Uno supondría que tras enfrentar un proceso electoral fallido en el 2006 con el resultado adverso, llegaría a 2012 con un cassette nuevo, sin telarañas. Al menos sin resentimientos, porque... estamos en la era de la república amorosa, o ¿no?. No, ni república amorosa ni cassette nuevo. Mismo discurso, misma estrategia, que ya no sé hasta que punto sea estrategia; ayer 6 de Junio de 2012, volvió a manifestar desconocimiento hacia la institución que vigila el proceso electoral en desarrollo. Sigue siendo el mismo, el hombre que ya argumenta un fraude electoral y que muy probablemente ya esté planeando qué hacer el 2 de Julio si el resultado vuelve a ser adverso.

No lo ví con voluntad de escuchar, cayó fácilmente en el pobre juego de Televisa y sus panelistas que se mostraron huraños y displicentes a ejercer la profesión que varios ostentan: el periodismo; esa profesión cada vez más denigrada por personajes como Carlos Loret, que siendo un economista egresado del ITAM, se da el lujo de auto nombrarse “periodista”. Y ahí estuvo “El peje” que se deslindó de ser lagarto, pero que sus raíces emanan del PRI, del viejo PRI, que se jactó de respetar a Javier Sicilia, que payaseó de más y aseveró que no votar por él sería un masoquismo colectivo. 
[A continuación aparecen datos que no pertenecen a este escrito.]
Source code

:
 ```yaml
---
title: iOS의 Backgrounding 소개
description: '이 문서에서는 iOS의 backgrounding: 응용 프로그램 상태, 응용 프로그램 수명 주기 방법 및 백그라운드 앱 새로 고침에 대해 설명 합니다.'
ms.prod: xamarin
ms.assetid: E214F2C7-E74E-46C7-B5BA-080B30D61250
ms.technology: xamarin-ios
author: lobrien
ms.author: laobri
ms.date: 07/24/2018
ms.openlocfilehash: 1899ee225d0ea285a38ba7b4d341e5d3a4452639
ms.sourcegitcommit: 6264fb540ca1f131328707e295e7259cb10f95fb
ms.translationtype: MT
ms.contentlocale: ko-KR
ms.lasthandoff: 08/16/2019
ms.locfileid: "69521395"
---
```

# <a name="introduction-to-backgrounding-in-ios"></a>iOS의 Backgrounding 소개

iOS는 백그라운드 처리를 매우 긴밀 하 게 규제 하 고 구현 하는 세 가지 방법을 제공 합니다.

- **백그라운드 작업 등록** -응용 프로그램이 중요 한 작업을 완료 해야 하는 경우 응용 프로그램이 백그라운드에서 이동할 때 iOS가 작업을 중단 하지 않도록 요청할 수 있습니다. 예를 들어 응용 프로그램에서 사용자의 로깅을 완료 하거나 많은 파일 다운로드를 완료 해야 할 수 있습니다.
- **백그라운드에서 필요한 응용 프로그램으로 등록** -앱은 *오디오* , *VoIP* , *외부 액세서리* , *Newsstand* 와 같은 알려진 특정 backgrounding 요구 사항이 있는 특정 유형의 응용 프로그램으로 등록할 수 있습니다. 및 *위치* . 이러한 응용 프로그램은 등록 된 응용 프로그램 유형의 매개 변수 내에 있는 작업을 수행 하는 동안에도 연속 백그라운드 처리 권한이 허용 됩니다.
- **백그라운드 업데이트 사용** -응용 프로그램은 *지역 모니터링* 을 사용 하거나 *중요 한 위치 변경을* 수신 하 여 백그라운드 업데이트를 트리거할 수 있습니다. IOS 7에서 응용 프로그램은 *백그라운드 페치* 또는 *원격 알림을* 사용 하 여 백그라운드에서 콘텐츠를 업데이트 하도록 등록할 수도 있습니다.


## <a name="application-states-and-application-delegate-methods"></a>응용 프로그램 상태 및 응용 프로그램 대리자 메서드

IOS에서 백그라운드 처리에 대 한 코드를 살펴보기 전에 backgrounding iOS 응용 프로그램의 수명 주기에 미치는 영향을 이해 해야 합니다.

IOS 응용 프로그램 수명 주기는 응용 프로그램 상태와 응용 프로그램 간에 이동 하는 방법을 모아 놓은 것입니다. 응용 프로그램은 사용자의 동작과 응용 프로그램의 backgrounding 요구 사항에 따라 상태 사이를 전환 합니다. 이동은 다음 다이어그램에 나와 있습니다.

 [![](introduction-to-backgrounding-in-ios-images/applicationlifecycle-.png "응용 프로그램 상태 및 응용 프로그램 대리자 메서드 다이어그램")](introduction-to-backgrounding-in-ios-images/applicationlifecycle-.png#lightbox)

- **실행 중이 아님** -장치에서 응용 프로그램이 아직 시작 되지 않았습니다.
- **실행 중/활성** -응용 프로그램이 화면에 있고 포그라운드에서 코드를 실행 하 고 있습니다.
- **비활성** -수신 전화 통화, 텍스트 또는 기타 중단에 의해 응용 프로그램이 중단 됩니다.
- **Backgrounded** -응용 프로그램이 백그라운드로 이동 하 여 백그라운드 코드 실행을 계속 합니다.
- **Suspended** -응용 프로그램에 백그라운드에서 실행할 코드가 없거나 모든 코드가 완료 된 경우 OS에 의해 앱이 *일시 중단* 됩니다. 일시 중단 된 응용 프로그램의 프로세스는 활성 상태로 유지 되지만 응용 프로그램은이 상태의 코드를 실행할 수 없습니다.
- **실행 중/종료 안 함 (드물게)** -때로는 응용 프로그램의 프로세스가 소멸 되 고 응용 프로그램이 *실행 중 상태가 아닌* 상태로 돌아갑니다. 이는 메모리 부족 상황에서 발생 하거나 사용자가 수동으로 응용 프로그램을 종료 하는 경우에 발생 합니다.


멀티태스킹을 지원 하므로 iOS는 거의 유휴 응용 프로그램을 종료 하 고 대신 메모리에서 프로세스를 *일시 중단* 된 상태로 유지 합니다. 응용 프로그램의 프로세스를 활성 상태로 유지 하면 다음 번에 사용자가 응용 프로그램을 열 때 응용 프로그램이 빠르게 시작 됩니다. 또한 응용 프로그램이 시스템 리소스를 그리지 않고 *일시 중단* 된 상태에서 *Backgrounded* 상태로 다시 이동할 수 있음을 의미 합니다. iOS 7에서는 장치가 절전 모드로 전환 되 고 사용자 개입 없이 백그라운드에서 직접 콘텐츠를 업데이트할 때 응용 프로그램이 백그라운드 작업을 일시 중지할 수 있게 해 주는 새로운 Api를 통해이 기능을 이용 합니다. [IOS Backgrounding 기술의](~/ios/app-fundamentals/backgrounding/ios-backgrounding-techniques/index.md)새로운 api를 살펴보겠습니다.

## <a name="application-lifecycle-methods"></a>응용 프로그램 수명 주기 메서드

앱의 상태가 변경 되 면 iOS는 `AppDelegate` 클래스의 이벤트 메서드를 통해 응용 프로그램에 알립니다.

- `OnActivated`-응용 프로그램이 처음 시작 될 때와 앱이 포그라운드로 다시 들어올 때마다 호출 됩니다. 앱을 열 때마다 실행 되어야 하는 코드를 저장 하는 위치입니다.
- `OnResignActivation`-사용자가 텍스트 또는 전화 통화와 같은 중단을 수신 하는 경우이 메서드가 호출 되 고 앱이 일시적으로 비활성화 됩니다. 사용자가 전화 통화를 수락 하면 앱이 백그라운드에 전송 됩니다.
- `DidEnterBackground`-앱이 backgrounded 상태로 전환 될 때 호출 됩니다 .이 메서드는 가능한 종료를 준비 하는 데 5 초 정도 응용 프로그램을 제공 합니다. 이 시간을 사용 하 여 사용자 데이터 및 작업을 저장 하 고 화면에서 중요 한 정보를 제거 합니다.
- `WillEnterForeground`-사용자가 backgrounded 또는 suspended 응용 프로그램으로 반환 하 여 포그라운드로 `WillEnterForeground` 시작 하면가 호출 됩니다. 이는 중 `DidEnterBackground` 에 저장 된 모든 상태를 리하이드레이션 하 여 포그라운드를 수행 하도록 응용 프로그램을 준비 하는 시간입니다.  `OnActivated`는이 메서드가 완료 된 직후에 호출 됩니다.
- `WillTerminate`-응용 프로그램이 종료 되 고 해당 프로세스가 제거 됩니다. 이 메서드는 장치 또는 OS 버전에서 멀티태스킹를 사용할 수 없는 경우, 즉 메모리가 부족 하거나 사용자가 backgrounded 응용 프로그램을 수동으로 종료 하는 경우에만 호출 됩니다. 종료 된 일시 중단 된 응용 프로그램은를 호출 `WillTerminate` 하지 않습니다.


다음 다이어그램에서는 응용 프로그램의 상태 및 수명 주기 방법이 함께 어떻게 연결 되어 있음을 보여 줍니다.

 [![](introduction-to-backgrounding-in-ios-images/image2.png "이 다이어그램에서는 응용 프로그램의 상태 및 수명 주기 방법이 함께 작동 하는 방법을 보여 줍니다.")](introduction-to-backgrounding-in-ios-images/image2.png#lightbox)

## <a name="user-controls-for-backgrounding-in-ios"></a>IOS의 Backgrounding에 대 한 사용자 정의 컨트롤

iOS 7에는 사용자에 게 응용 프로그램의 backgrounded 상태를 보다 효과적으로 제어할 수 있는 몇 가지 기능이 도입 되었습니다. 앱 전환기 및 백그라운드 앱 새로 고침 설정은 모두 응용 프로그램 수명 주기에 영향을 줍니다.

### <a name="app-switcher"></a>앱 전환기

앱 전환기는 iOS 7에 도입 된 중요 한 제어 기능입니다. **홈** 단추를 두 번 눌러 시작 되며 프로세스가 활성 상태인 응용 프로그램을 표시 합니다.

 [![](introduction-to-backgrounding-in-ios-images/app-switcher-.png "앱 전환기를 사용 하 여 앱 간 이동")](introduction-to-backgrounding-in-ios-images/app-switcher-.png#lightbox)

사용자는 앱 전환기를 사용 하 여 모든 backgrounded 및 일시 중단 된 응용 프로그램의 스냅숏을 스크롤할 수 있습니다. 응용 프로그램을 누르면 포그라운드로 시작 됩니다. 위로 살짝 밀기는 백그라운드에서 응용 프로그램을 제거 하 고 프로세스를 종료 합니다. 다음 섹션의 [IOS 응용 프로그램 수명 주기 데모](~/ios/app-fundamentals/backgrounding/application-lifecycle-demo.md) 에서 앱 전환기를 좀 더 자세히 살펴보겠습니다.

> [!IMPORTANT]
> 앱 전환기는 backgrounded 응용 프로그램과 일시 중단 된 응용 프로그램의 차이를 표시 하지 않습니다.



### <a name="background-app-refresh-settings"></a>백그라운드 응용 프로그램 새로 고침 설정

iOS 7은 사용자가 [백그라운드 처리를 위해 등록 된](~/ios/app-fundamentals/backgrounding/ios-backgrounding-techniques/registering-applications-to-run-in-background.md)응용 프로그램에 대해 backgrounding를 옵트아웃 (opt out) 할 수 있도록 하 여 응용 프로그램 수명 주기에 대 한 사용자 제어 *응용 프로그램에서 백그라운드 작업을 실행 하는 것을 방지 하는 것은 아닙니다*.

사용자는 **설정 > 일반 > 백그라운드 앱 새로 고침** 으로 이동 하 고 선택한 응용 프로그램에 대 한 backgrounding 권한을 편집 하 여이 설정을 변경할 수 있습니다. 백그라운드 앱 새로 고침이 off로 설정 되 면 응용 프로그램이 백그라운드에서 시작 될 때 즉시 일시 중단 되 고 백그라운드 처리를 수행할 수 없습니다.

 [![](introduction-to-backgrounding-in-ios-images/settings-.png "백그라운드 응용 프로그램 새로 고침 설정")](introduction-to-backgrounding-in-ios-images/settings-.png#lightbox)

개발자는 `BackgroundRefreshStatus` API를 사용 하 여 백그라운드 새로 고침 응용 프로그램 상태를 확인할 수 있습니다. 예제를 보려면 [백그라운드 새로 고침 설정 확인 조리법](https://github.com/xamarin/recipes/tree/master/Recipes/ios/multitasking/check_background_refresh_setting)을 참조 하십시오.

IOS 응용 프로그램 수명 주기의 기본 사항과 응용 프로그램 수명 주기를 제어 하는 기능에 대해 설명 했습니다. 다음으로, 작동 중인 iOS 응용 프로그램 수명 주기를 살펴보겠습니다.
¿Masoquismo? el que se está aplicando él, su participación ayer en el programa Tercer Grado, dejó muchísimas más dudas, que certezas y claro más ideales que realidades. Qué pena, Andrés Manuel. Tuvo la oportunidad de meterse en “casa ajena” y mandar un mensaje fuerte y contundente al electorado, pudo llamar a ejercer ciudadanía votando, y me quedé esperando esa retórica capaz de convencerme de otorgarle mi voto. Es más, ni siquiera ví algo que lo hiciera merecedor de mi voto. De verdad, impactante la pobreza reflejada en Tercer Grado, un programa televisivo de debate político, de dudosa manufactura, con un séquito de “perrodistas” exceptuando a Denise Maerker, y todavía peor un candidato a la presidencia de la república enfrascado en el pasado, con una medianía impresionante y demostrando que termina comprobando que lo que le choca, le checa. Criticó a Televisa por “sentirse dueños de la verdad” pero claro, el candidato de una paupérrima izquierda, trató de vendernos como verdaderas sus encuestas, sus datos y sus números. 
Sigo esperando la mejor versión de Andrés Manuel y espero por el bien de la elección, que aparezca en estos últimos días de campaña.